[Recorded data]
┄┄┄┄┄┄┄┄┄┄
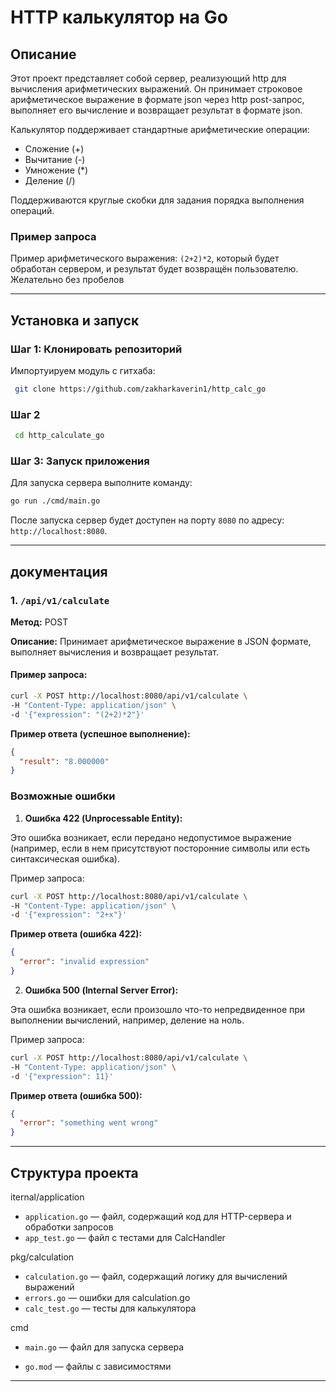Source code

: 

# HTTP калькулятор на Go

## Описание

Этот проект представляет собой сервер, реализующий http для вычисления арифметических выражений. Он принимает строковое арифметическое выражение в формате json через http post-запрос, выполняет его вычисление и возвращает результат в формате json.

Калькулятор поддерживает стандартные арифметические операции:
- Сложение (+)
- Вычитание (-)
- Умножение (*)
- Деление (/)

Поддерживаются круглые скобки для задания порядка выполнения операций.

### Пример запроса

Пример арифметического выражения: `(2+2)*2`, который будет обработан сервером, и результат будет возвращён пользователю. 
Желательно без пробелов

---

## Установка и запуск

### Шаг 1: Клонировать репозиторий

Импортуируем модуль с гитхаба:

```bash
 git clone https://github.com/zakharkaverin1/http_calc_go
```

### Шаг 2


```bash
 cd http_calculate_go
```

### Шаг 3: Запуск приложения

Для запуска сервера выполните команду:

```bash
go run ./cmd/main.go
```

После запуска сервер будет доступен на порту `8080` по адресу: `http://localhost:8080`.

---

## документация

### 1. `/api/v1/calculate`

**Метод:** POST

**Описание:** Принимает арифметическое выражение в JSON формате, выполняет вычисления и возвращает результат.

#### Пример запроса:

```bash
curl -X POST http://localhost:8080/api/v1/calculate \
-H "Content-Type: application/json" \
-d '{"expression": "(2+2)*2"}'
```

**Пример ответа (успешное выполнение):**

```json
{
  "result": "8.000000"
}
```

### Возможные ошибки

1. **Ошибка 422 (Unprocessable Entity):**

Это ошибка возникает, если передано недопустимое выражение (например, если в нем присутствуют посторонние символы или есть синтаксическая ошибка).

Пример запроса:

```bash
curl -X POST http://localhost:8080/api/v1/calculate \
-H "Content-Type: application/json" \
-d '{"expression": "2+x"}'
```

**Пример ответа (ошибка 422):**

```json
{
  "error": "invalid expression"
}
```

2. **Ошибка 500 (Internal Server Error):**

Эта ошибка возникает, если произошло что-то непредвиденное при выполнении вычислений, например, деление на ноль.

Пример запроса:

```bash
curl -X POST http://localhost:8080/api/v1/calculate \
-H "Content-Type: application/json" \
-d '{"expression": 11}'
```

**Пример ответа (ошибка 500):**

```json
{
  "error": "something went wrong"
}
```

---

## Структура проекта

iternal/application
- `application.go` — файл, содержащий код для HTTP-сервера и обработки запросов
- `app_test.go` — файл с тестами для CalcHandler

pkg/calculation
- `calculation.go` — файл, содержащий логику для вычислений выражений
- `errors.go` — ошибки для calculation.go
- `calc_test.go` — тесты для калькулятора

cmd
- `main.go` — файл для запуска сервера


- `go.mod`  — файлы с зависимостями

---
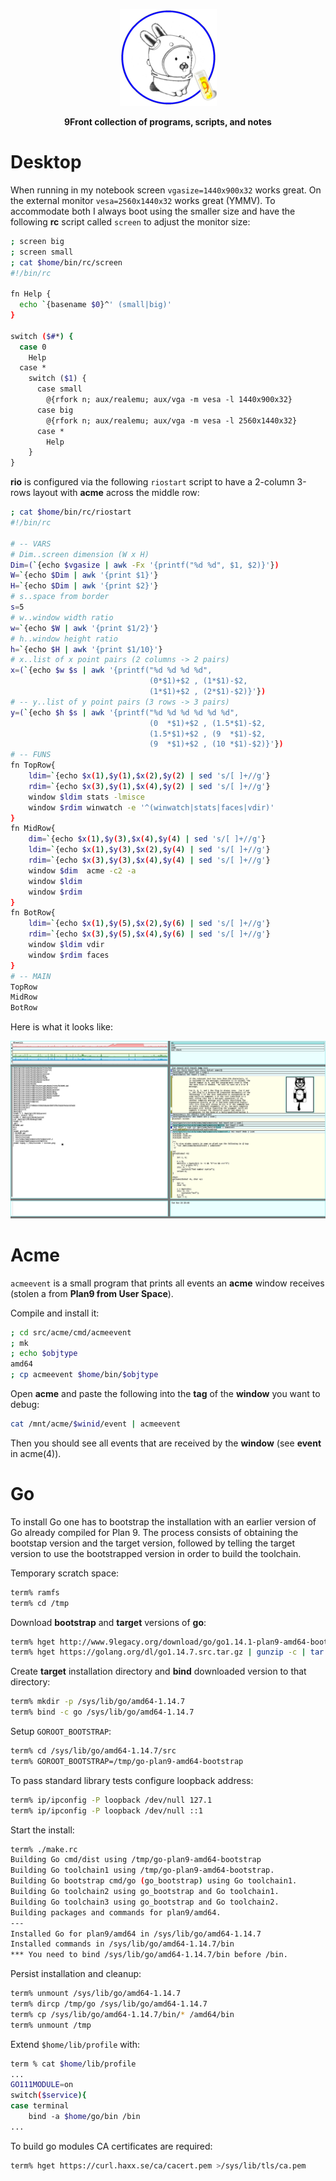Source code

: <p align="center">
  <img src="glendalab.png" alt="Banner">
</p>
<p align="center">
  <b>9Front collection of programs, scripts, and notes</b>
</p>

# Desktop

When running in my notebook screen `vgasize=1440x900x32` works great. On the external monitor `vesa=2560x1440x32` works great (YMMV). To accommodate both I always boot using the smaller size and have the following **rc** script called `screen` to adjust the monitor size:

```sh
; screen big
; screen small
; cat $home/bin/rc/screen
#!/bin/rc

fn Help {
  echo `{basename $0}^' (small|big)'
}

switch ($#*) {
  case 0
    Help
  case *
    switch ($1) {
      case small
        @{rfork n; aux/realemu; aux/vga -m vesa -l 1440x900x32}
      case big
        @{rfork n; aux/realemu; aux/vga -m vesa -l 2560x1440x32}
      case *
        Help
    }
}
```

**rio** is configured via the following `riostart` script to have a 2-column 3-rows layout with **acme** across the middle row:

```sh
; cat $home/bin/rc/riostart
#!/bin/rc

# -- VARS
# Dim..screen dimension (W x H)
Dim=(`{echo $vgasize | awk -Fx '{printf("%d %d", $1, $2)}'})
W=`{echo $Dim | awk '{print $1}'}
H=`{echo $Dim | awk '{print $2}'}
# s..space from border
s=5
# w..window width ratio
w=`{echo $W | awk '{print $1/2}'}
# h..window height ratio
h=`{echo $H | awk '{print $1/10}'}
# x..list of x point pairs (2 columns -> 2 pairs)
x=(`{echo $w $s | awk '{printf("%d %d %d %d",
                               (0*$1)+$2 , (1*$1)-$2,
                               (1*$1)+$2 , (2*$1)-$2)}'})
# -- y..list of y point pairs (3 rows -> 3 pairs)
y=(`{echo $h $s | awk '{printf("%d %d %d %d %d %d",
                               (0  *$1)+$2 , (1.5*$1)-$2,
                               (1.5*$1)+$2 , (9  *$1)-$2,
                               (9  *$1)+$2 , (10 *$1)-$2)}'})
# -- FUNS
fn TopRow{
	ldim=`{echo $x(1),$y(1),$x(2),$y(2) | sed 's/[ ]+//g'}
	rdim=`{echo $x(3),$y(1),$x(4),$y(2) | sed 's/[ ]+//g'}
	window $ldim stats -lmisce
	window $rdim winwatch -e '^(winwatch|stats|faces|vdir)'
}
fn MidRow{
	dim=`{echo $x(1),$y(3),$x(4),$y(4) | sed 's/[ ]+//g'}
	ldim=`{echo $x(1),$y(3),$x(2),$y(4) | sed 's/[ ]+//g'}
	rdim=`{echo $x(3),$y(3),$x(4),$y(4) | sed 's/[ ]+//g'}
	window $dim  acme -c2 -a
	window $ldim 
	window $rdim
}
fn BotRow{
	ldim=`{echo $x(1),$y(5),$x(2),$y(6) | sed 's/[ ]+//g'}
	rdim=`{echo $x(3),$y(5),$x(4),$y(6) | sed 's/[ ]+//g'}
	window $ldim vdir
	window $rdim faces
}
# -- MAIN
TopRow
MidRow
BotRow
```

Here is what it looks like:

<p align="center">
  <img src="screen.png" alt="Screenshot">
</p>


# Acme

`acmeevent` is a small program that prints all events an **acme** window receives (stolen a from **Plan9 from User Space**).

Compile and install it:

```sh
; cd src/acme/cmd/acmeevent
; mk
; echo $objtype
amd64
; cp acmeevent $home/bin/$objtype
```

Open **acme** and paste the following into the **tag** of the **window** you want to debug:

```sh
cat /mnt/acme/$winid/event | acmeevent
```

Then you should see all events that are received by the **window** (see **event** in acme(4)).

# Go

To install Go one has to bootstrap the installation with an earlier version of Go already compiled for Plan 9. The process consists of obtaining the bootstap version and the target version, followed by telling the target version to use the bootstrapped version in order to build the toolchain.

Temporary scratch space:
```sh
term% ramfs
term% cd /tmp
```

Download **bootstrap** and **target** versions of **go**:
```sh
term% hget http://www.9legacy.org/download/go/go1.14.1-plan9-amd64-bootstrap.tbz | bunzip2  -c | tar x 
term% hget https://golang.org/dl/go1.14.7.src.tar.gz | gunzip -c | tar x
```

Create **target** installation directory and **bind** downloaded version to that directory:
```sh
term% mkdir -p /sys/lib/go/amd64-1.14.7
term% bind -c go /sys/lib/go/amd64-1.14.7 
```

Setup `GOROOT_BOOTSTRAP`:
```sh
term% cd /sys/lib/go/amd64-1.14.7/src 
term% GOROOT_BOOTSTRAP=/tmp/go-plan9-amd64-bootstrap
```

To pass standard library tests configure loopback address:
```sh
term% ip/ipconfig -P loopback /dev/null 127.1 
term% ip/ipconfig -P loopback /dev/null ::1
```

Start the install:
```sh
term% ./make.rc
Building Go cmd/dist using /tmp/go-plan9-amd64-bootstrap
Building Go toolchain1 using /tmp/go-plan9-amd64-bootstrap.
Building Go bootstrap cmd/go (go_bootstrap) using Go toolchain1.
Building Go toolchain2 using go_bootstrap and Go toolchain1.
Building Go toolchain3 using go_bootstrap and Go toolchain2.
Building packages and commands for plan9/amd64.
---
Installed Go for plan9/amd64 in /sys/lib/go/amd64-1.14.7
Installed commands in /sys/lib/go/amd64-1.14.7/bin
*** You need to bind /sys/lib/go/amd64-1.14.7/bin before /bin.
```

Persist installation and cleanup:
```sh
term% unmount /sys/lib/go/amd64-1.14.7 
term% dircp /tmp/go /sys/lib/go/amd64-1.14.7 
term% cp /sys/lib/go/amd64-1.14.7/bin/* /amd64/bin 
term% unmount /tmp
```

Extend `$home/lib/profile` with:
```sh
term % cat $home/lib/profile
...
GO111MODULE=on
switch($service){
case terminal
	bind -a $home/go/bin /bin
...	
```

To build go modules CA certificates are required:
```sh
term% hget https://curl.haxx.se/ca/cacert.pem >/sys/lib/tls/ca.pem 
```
┄┄┄┄┄┄┄┄┄┄
_Goal of the exercise_
The lines you need are those containing "hget"; find them in the records and copy them.

_Task output_
term% hget http://www.9legacy.org/download/go/go1.14.1-plan9-amd64-bootstrap.tbz | bunzip2  -c | tar x 
term% hget https://golang.org/dl/go1.14.7.src.tar.gz | gunzip -c | tar x
term% hget https://curl.haxx.se/ca/cacert.pem >/sys/lib/tls/ca.pem 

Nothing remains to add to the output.